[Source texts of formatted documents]
Start of Block

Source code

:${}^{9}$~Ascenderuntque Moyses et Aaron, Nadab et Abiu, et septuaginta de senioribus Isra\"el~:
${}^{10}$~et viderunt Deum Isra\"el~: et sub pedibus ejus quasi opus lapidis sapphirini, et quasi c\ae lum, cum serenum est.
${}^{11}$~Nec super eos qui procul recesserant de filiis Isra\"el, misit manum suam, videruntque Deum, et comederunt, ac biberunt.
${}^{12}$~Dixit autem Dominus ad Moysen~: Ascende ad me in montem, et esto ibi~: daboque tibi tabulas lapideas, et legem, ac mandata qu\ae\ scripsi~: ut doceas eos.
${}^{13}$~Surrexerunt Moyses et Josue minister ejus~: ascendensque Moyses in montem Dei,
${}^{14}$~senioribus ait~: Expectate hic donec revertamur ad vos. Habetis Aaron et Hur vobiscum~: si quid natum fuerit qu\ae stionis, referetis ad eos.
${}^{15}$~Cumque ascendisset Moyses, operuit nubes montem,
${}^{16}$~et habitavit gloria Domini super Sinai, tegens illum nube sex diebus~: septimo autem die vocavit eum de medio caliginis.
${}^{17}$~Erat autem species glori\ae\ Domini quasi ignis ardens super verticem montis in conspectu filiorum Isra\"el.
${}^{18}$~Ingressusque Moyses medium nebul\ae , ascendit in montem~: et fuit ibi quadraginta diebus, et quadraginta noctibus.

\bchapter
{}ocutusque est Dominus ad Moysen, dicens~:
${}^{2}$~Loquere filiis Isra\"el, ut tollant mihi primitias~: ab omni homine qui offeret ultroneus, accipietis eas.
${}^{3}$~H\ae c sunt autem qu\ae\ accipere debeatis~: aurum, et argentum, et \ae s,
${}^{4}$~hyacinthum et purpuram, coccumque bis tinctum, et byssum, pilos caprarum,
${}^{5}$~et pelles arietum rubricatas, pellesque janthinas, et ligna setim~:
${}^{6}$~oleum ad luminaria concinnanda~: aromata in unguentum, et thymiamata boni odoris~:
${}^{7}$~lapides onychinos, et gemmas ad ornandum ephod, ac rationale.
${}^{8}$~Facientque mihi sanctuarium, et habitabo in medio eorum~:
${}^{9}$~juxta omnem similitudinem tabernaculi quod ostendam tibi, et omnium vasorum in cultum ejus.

End of Block

- **Requirement**
Copy the entries above exactly, so that each line matches the original.

- **Exercise output**
Source code

:${}^{9}$~Ascenderuntque Moyses et Aaron, Nadab et Abiu, et septuaginta de senioribus Isra\"el~:
${}^{10}$~et viderunt Deum Isra\"el~: et sub pedibus ejus quasi opus lapidis sapphirini, et quasi c\ae lum, cum serenum est.
${}^{11}$~Nec super eos qui procul recesserant de filiis Isra\"el, misit manum suam, videruntque Deum, et comederunt, ac biberunt.
${}^{12}$~Dixit autem Dominus ad Moysen~: Ascende ad me in montem, et esto ibi~: daboque tibi tabulas lapideas, et legem, ac mandata qu\ae\ scripsi~: ut doceas eos.
${}^{13}$~Surrexerunt Moyses et Josue minister ejus~: ascendensque Moyses in montem Dei,
${}^{14}$~senioribus ait~: Expectate hic donec revertamur ad vos. Habetis Aaron et Hur vobiscum~: si quid natum fuerit qu\ae stionis, referetis ad eos.
${}^{15}$~Cumque ascendisset Moyses, operuit nubes montem,
${}^{16}$~et habitavit gloria Domini super Sinai, tegens illum nube sex diebus~: septimo autem die vocavit eum de medio caliginis.
${}^{17}$~Erat autem species glori\ae\ Domini quasi ignis ardens super verticem montis in conspectu filiorum Isra\"el.
${}^{18}$~Ingressusque Moyses medium nebul\ae , ascendit in montem~: et fuit ibi quadraginta diebus, et quadraginta noctibus.

\bchapter
{}ocutusque est Dominus ad Moysen, dicens~:
${}^{2}$~Loquere filiis Isra\"el, ut tollant mihi primitias~: ab omni homine qui offeret ultroneus, accipietis eas.
${}^{3}$~H\ae c sunt autem qu\ae\ accipere debeatis~: aurum, et argentum, et \ae s,
${}^{4}$~hyacinthum et purpuram, coccumque bis tinctum, et byssum, pilos caprarum,
${}^{5}$~et pelles arietum rubricatas, pellesque janthinas, et ligna setim~:
${}^{6}$~oleum ad luminaria concinnanda~: aromata in unguentum, et thymiamata boni odoris~:
${}^{7}$~lapides onychinos, et gemmas ad ornandum ephod, ac rationale.
${}^{8}$~Facientque mihi sanctuarium, et habitabo in medio eorum~:
${}^{9}$~juxta omnem similitudinem tabernaculi quod ostendam tibi, et omnium vasorum in cultum ejus.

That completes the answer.